Additional Accenture research with the worker audience, found that:

·      62% believe that AI will have a positive impact on their work

·      67% of workers believe it will be important to learn the new skills to work with AI in the next three to five years

·      31% believe that they themselves are primarily responsible for keeping up their own skills

Misperception #2: Outdated Stereotypes are Stubborn to Change

This recent HBR article highlights the outdated stereotypes surrounding the worker who has “decades of experience". Perhaps the funniest irony with the article is its name: When No One Retires.

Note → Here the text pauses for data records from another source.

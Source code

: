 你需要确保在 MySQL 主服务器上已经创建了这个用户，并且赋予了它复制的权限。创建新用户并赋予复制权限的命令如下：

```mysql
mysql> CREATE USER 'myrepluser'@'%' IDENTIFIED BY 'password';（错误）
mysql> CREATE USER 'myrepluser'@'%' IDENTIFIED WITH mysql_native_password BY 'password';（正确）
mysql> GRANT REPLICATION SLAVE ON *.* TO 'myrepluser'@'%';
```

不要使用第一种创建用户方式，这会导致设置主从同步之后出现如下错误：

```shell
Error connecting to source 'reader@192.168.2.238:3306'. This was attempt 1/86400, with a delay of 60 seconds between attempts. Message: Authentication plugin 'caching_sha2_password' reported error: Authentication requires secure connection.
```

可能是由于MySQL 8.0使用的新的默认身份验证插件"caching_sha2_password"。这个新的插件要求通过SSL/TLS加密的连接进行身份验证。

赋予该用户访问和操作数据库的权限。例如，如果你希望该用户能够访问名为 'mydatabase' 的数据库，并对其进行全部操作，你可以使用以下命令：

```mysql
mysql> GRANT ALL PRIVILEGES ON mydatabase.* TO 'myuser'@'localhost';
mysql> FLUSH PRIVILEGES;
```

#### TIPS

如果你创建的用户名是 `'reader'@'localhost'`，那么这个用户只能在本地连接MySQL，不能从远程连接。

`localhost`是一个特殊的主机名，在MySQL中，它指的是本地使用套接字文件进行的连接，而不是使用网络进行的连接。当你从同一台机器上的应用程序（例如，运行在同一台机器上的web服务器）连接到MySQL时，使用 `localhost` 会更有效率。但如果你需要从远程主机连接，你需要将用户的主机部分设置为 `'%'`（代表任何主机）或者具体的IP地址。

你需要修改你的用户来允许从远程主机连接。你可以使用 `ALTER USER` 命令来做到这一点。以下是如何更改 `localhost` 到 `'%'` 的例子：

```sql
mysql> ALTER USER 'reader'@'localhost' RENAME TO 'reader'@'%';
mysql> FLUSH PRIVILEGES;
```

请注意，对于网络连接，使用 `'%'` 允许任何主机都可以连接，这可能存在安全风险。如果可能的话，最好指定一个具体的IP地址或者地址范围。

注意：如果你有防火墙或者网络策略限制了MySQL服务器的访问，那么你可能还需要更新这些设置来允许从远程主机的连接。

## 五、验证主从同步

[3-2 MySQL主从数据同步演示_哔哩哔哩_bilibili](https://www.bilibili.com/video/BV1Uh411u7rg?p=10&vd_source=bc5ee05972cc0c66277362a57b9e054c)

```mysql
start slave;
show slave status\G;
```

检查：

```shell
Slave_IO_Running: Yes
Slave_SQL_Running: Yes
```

·      In the United States, about 10,000 people turn 65 each day, and one in five Americans will be 65 or older by 2030.

·      Typical 60-something workers today are healthy, experienced, and motivated to make meaningful contributions.

·      The five generational workplace is here. As the article suggests, leaders must bravely say, “We reject the assumption that people become less tech-savvy as they get older” and “We will fight the impulse to put only our youngest employees on new initiatives.” 

Biases are real and often unfounded. How can we help today’s leaders to accelerate the preparation of the workforce for tomorrow’s technology? Moreover, how can we do such with inclusion across all worker profiles?

Please share your thoughts on these relevant topics:

  • As a manager, have you hired someone for your team that is older than you are? What was the best part of the experience? What was the most deliberate part of the experience? For example:
  1. Did you find yourself assigning this new employee to a technical skills class?
  2. Did you consider assigning this new staff member two internal mentors in their department: One mentor being a peer and the other mentor being a recent graduate?
  • According to the McKinsey Global Institute, up to 375 million workers, globally, may need to switch occupational categories by 2030. Do you see this as an opportunity to adjust your expertise or an opportunity to rewire your expertise into a new line of work?
  1. Conceptually, can you imagine the difference between a category switch that takes you from nurse type A to nurse type B?
  2. Now, conceptually imagine a second type of category switch takes place when you go from working in trucking to a job in healthcare doing something completely different.
  3. How are you thinking about this adjustment vs re-invention for yourself?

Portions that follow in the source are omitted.